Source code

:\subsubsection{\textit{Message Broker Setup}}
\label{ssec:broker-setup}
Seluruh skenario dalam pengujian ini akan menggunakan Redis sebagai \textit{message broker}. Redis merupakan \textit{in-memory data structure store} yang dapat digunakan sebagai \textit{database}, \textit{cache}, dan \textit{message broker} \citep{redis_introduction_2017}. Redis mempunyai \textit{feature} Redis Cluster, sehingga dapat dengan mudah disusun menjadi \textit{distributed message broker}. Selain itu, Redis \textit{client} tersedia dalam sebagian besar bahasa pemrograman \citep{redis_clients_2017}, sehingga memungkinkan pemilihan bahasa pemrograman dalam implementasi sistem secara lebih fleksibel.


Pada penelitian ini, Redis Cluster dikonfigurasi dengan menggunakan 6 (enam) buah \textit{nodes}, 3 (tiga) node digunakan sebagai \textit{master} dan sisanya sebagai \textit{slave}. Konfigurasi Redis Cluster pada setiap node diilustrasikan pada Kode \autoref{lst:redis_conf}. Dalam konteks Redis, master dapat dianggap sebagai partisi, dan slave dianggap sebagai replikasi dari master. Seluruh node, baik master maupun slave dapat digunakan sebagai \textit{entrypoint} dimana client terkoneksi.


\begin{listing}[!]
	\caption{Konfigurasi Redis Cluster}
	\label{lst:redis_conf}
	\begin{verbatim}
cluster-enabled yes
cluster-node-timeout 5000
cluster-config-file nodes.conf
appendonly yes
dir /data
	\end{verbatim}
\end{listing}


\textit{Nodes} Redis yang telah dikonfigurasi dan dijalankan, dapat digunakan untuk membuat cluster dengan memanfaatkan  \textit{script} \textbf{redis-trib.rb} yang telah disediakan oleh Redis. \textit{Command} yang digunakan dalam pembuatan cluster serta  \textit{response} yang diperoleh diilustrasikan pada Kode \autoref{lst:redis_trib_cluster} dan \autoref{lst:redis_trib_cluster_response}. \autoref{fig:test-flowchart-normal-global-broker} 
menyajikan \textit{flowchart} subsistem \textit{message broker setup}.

● **THE TASK**
Where the material contains a line with "Seluruh", return that line.

● **TASK OUTPUT**
Seluruh skenario dalam pengujian ini akan menggunakan Redis sebagai \textit{message broker}. Redis merupakan \textit{in-memory data structure store} yang dapat digunakan sebagai \textit{database}, \textit{cache}, dan \textit{message broker} \citep{redis_introduction_2017}. Redis mempunyai \textit{feature} Redis Cluster, sehingga dapat dengan mudah disusun menjadi \textit{distributed message broker}. Selain itu, Redis \textit{client} tersedia dalam sebagian besar bahasa pemrograman \citep{redis_clients_2017}, sehingga memungkinkan pemilihan bahasa pemrograman dalam implementasi sistem secara lebih fleksibel.
Pada penelitian ini, Redis Cluster dikonfigurasi dengan menggunakan 6 (enam) buah \textit{nodes}, 3 (tiga) node digunakan sebagai \textit{master} dan sisanya sebagai \textit{slave}. Konfigurasi Redis Cluster pada setiap node diilustrasikan pada Kode \autoref{lst:redis_conf}. Dalam konteks Redis, master dapat dianggap sebagai partisi, dan slave dianggap sebagai replikasi dari master. Seluruh node, baik master maupun slave dapat digunakan sebagai \textit{entrypoint} dimana client terkoneksi.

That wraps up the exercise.